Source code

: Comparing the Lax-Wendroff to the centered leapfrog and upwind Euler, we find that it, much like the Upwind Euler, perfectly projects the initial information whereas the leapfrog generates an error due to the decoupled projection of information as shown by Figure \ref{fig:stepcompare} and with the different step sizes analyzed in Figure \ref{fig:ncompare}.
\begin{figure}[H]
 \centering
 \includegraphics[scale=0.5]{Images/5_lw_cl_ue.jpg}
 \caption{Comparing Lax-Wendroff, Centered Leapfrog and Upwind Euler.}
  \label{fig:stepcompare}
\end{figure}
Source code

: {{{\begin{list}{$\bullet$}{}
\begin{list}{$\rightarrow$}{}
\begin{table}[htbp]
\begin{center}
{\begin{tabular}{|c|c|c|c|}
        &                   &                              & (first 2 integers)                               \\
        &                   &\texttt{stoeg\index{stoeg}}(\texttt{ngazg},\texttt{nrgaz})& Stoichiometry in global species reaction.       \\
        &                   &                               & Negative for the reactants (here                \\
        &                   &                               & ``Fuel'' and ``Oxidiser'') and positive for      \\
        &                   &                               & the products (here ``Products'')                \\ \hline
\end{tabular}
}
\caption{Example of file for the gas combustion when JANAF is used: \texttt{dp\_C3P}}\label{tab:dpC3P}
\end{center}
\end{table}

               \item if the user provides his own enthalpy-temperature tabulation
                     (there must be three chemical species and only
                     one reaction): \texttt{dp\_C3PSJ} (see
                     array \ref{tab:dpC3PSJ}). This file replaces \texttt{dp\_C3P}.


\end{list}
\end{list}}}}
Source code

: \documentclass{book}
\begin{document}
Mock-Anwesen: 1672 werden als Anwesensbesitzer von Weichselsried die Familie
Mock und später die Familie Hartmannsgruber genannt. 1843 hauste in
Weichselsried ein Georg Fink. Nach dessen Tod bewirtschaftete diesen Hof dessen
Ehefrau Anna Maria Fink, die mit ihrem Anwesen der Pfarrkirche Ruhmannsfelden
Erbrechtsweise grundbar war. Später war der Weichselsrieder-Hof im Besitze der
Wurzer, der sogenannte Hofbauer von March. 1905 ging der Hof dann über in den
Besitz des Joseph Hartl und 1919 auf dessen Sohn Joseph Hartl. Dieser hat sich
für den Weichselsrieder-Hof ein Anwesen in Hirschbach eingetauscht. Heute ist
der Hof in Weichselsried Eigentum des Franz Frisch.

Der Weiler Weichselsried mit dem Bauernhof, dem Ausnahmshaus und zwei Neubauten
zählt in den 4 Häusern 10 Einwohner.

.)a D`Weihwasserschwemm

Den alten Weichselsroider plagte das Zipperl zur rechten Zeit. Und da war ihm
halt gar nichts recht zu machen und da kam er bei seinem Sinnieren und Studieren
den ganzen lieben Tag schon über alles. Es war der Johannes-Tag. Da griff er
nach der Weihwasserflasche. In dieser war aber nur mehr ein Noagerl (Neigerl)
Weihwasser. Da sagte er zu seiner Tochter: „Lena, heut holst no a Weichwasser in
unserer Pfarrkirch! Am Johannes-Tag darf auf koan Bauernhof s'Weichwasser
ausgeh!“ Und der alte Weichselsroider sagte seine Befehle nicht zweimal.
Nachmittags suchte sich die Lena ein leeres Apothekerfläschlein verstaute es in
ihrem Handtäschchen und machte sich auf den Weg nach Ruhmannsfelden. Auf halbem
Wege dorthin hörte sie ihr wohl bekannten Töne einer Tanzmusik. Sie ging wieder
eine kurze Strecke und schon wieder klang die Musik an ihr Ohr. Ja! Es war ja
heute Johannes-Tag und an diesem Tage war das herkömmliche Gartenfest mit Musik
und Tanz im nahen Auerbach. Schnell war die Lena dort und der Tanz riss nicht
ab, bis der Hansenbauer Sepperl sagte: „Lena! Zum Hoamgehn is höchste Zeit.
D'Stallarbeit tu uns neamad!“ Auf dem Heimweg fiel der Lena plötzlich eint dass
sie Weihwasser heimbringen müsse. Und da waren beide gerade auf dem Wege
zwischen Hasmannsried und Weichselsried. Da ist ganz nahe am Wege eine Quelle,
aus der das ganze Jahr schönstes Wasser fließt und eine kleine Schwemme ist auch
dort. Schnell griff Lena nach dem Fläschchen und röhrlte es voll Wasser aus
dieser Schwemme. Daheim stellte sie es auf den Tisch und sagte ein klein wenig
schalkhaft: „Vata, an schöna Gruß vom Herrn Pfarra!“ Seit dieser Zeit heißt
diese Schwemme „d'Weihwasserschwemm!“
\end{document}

────

What is needed: Of all the entries above, retype exactly the lines from the line with "(there must be" to the line with "halt gar nichts", both included, and no others.

The answer:
                     (there must be three chemical species and only
                     one reaction): \texttt{dp\_C3PSJ} (see
                     array \ref{tab:dpC3PSJ}). This file replaces \texttt{dp\_C3P}.


\end{list}
\end{list}}}}
Source code

: \documentclass{book}
\begin{document}
Mock-Anwesen: 1672 werden als Anwesensbesitzer von Weichselsried die Familie
Mock und später die Familie Hartmannsgruber genannt. 1843 hauste in
Weichselsried ein Georg Fink. Nach dessen Tod bewirtschaftete diesen Hof dessen
Ehefrau Anna Maria Fink, die mit ihrem Anwesen der Pfarrkirche Ruhmannsfelden
Erbrechtsweise grundbar war. Später war der Weichselsrieder-Hof im Besitze der
Wurzer, der sogenannte Hofbauer von March. 1905 ging der Hof dann über in den
Besitz des Joseph Hartl und 1919 auf dessen Sohn Joseph Hartl. Dieser hat sich
für den Weichselsrieder-Hof ein Anwesen in Hirschbach eingetauscht. Heute ist
der Hof in Weichselsried Eigentum des Franz Frisch.

Der Weiler Weichselsried mit dem Bauernhof, dem Ausnahmshaus und zwei Neubauten
zählt in den 4 Häusern 10 Einwohner.

.)a D`Weihwasserschwemm

Den alten Weichselsroider plagte das Zipperl zur rechten Zeit. Und da war ihm
halt gar nichts recht zu machen und da kam er bei seinem Sinnieren und Studieren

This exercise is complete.